Terapia Funzionale

La terapia funzionale non si identifica più con un singolo apparecchio usato in una o più fasi del trattamento, ma nell’abbinamento di più ausili terapeutici atti a risolvere globalmente il caso ortodontico.

Oggigiorno, gli ausili terapeutici funzionali sono mezzi che vengono impiegati nel rispetto della fisiologia dell’individuo, con un ottica terapeutica funzionalista (paziente attivo- terapia passiva).
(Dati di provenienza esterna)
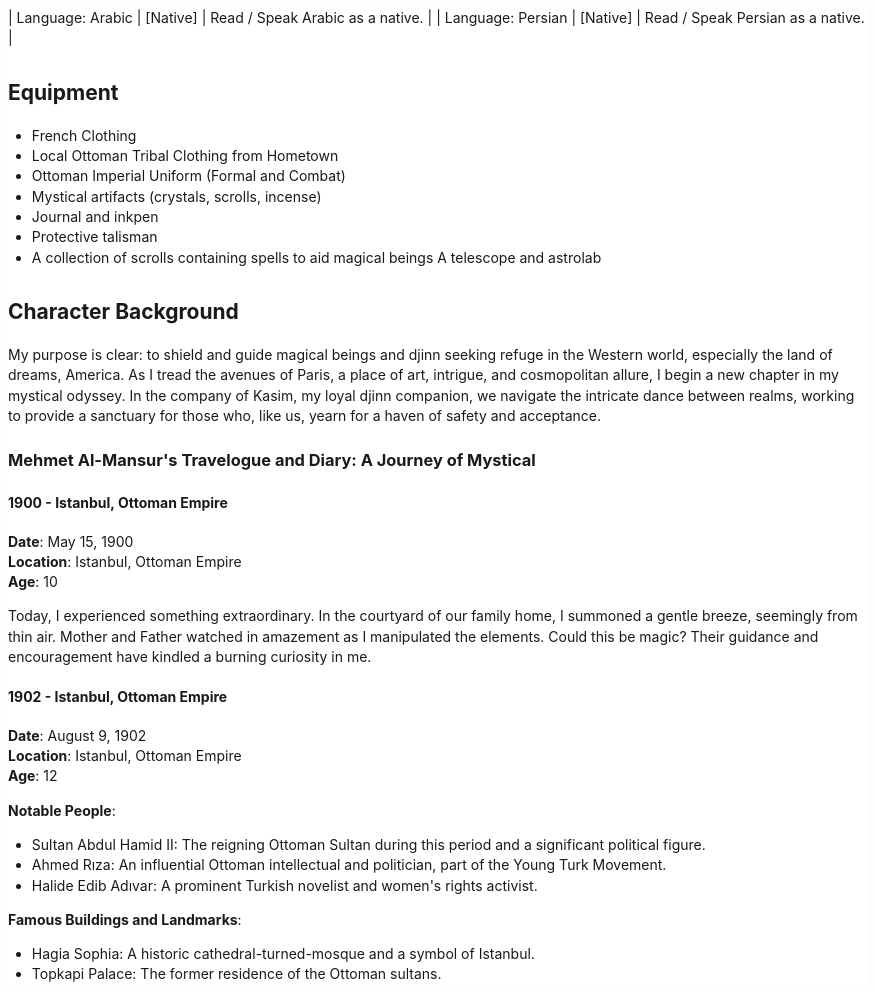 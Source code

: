 | Language: Arabic          | [Native]   | Read / Speak Arabic as a native.                                                                                                                                                                                                                                                                                                                                                                                                                                                                                                                                                                                                                                                                                                                                                                                                                                                                                                                                                                                                                                                                                                                                                                                                                                                                                                                                                                                                                                                                                                                                                                                                                                                                                                                                                                                                                                                                                                                                                                                                                                     |
| Language: Persian         | [Native]   | Read / Speak Persian as a native.                                                                                                                                                                                                                                                                                                                                                                                                                                                                                                                                                                                                                                                                                                                                                                                                                                                                                                                                                                                                                                                                                                                                                                                                                                                                                                                                                                                                                                                                                                                                                                                                                                                                                                                                                                                                                                                                                                                                                                                                                                    |

## Equipment

* French Clothing
* Local Ottoman Tribal Clothing from Hometown
* Ottoman Imperial Uniform (Formal and Combat)
* Mystical artifacts (crystals, scrolls, incense)
* Journal and inkpen
* Protective talisman
* A collection of scrolls containing spells to aid magical beings A telescope and astrolab

## Character Background

My purpose is clear: to shield and guide magical beings and djinn seeking refuge in the Western world, especially the land of dreams, America. As I tread the avenues of Paris, a place of art, intrigue, and cosmopolitan allure, I begin a new chapter in my mystical odyssey. In the company of Kasim, my loyal djinn companion, we navigate the intricate dance between realms, working to provide a sanctuary for those who, like us, yearn for a haven of safety and acceptance.

### Mehmet Al-Mansur\'s Travelogue and Diary: A Journey of Mystical

#### 1900 - Istanbul, Ottoman Empire

**Date**: May 15, 1900  
**Location**: Istanbul, Ottoman Empire  
**Age**: 10  

Today, I experienced something extraordinary. In the courtyard of our family home, I summoned a gentle breeze, seemingly from thin air. Mother and Father watched in amazement as I manipulated the elements. Could this be magic? Their guidance and encouragement have kindled a burning curiosity in me.

#### 1902 - Istanbul, Ottoman Empire

**Date**: August 9, 1902  
**Location**: Istanbul, Ottoman Empire  
**Age**: 12  

**Notable People**:

* Sultan Abdul Hamid II: The reigning Ottoman Sultan during this period and a significant political figure.
* Ahmed Rıza: An influential Ottoman intellectual and politician, part of the Young Turk Movement.
* Halide Edib Adıvar: A prominent Turkish novelist and women's rights activist.

**Famous Buildings and Landmarks**:

* Hagia Sophia: A historic cathedral-turned-mosque and a symbol of Istanbul.
* Topkapi Palace: The former residence of the Ottoman sultans. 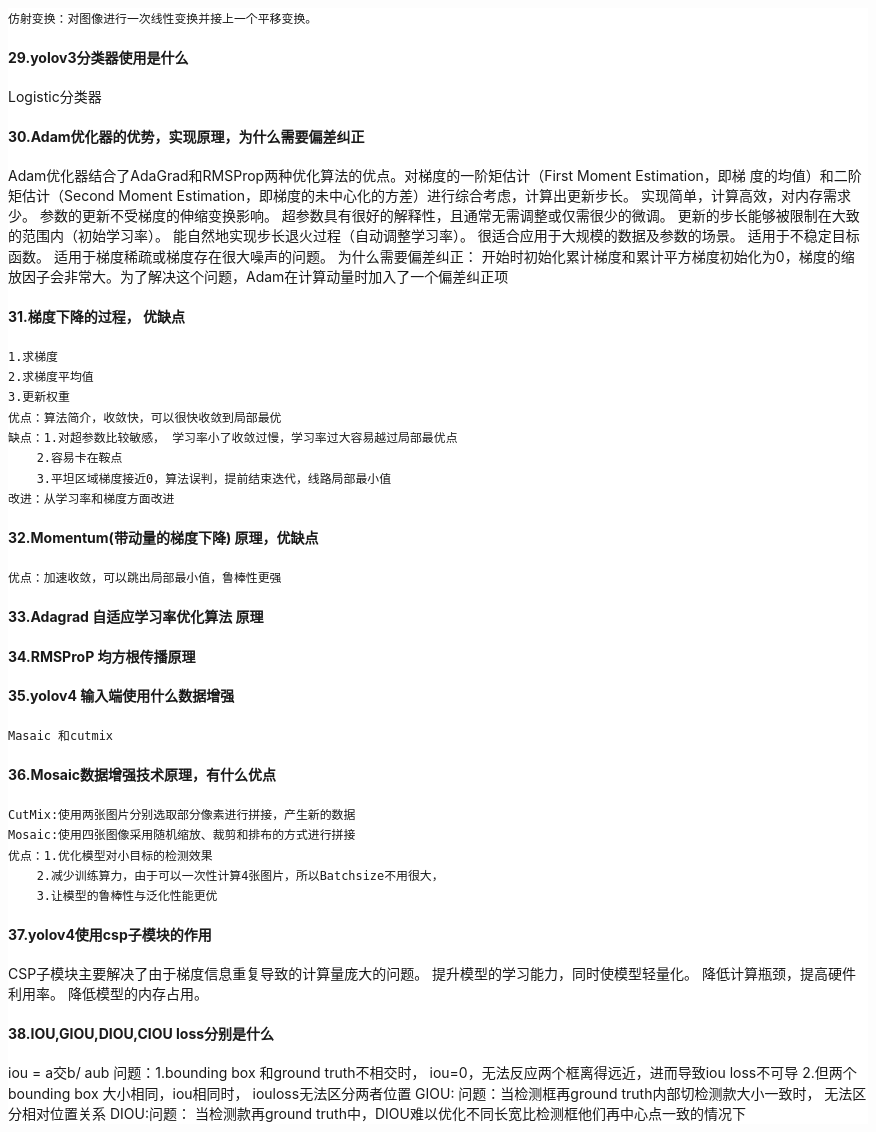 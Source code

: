 	仿射变换：对图像进行一次线性变换并接上一个平移变换。
#### 29.yolov3分类器使用是什么
Logistic分类器
#### 30.Adam优化器的优势，实现原理，为什么需要偏差纠正
Adam优化器结合了AdaGrad和RMSProp两种优化算法的优点。对梯度的一阶矩估计（First Moment Estimation，即梯	度的均值）和二阶矩估计（Second Moment Estimation，即梯度的未中心化的方差）进行综合考虑，计算出更新步长。
	实现简单，计算高效，对内存需求少。
	参数的更新不受梯度的伸缩变换影响。
	超参数具有很好的解释性，且通常无需调整或仅需很少的微调。
	更新的步长能够被限制在大致的范围内（初始学习率）。
	能自然地实现步长退火过程（自动调整学习率）。
	很适合应用于大规模的数据及参数的场景。
	适用于不稳定目标函数。
	适用于梯度稀疏或梯度存在很大噪声的问题。
	为什么需要偏差纠正： 开始时初始化累计梯度和累计平方梯度初始化为0，梯度的缩放因子会非常大。为了解决这个问题，Adam在计算动量时加入了一个偏差纠正项
#### 31.梯度下降的过程， 优缺点
	1.求梯度
	2.求梯度平均值
	3.更新权重
	优点：算法简介，收敛快，可以很快收敛到局部最优
	缺点：1.对超参数比较敏感， 学习率小了收敛过慢，学习率过大容易越过局部最优点
		2.容易卡在鞍点
		3.平坦区域梯度接近0，算法误判，提前结束迭代，线路局部最小值
	改进：从学习率和梯度方面改进
#### 32.Momentum(带动量的梯度下降) 原理，优缺点
	优点：加速收敛，可以跳出局部最小值，鲁棒性更强
#### 33.Adagrad 自适应学习率优化算法 原理
#### 34.RMSProP 均方根传播原理
#### 35.yolov4 输入端使用什么数据增强
	Masaic 和cutmix
#### 36.Mosaic数据增强技术原理，有什么优点
	CutMix:使用两张图片分别选取部分像素进行拼接，产生新的数据
	Mosaic:使用四张图像采用随机缩放、裁剪和排布的方式进行拼接
	优点：1.优化模型对小目标的检测效果
		2.减少训练算力，由于可以一次性计算4张图片，所以Batchsize不用很大，
		3.让模型的鲁棒性与泛化性能更优
#### 37.yolov4使用csp子模块的作用
CSP子模块主要解决了由于梯度信息重复导致的计算量庞大的问题。
提升模型的学习能力，同时使模型轻量化。
降低计算瓶颈，提高硬件利用率。
降低模型的内存占用。
#### 38.IOU,GIOU,DIOU,CIOU  loss分别是什么 
iou = a交b/ aub
问题：1.bounding box 和ground truth不相交时， iou=0，无法反应两个框离得远近，进而导致iou loss不可导
	2.但两个bounding box 大小相同，iou相同时， iouloss无法区分两者位置
GIOU: 问题：当检测框再ground truth内部切检测款大小一致时， 无法区分相对位置关系
DIOU:问题： 当检测款再ground truth中，DIOU难以优化不同长宽比检测框他们再中心点一致的情况下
Anche le terapie meccaniche “convenzionali” possono essere usate, purchè utilizzate in base ai principi funzionali del paziente attivo e terapia passiva.
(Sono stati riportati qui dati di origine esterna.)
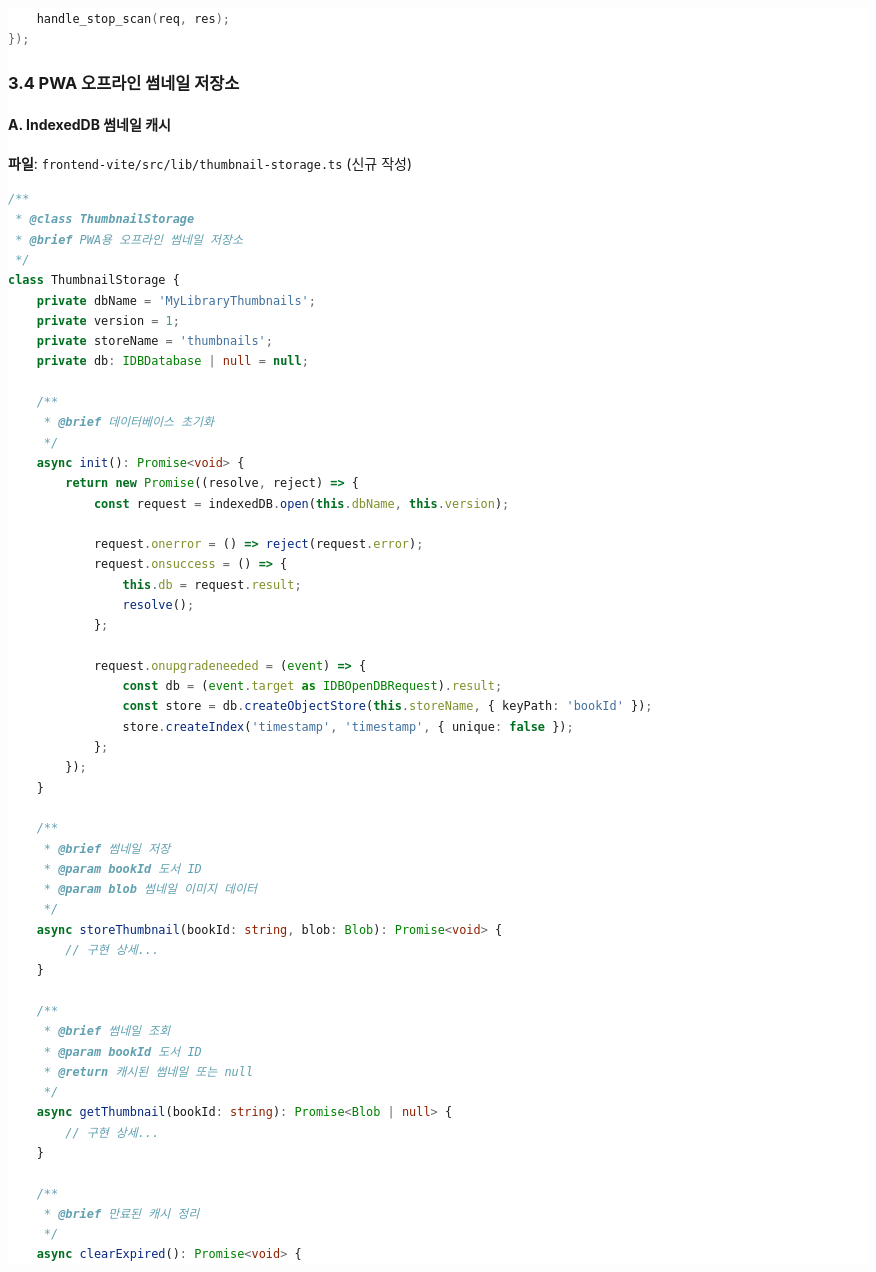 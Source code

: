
 ```cpp
    handle_stop_scan(req, res);
});
```

### 3.4 PWA 오프라인 썸네일 저장소

#### A. IndexedDB 썸네일 캐시

**파일**: `frontend-vite/src/lib/thumbnail-storage.ts` (신규 작성)

```typescript
/**
 * @class ThumbnailStorage
 * @brief PWA용 오프라인 썸네일 저장소
 */
class ThumbnailStorage {
    private dbName = 'MyLibraryThumbnails';
    private version = 1;
    private storeName = 'thumbnails';
    private db: IDBDatabase | null = null;
    
    /**
     * @brief 데이터베이스 초기화
     */
    async init(): Promise<void> {
        return new Promise((resolve, reject) => {
            const request = indexedDB.open(this.dbName, this.version);
            
            request.onerror = () => reject(request.error);
            request.onsuccess = () => {
                this.db = request.result;
                resolve();
            };
            
            request.onupgradeneeded = (event) => {
                const db = (event.target as IDBOpenDBRequest).result;
                const store = db.createObjectStore(this.storeName, { keyPath: 'bookId' });
                store.createIndex('timestamp', 'timestamp', { unique: false });
            };
        });
    }
    
    /**
     * @brief 썸네일 저장
     * @param bookId 도서 ID
     * @param blob 썸네일 이미지 데이터
     */
    async storeThumbnail(bookId: string, blob: Blob): Promise<void> {
        // 구현 상세...
    }
    
    /**
     * @brief 썸네일 조회
     * @param bookId 도서 ID
     * @return 캐시된 썸네일 또는 null
     */
    async getThumbnail(bookId: string): Promise<Blob | null> {
        // 구현 상세...
    }
    
    /**
     * @brief 만료된 캐시 정리
     */
    async clearExpired(): Promise<void> {
```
La terapia funzionale, pur conservando i principi informatori di Haeupl, viene ad assumere il carattere di terapia olistica individuale basata sempre sul “modus agendi muscolare” e la risoluzione della dismorfosi coinvolge globalmente il paziente tramite una riprogrammazione funzionale propriocettiva con ripostura orofacciale-craniorachidea.

L’inizio del trattamento coincide con il primo manifestarsi della dismorfosi, evidenziata da alterazione dello sviluppo, compromissione della salute e della sfera psichica.

La fine del trattamento corrisponderà al raggiunto ripristino dell’equilibrio funzionale ottenuto con i nuovi rapporti posturali dento scheletrici raggiunti nei limiti della crescita geneticamente predeterminata.

In questo senso i trattamenti devono seguire la crescita del soggetto e quindi occupano un periodo di tempo solo apparentemente lungo, poichè in realtà durante la cura il paziente viene coinvolto “part time”; infatti le apparecchiature funzionali utilizzate non vengono indossate continuativamente grazie alla loro azione “fantasma”, dovuta all'esprimersi del fenomeno della memoria muscolare così come ben evidenziato dal Petrovic.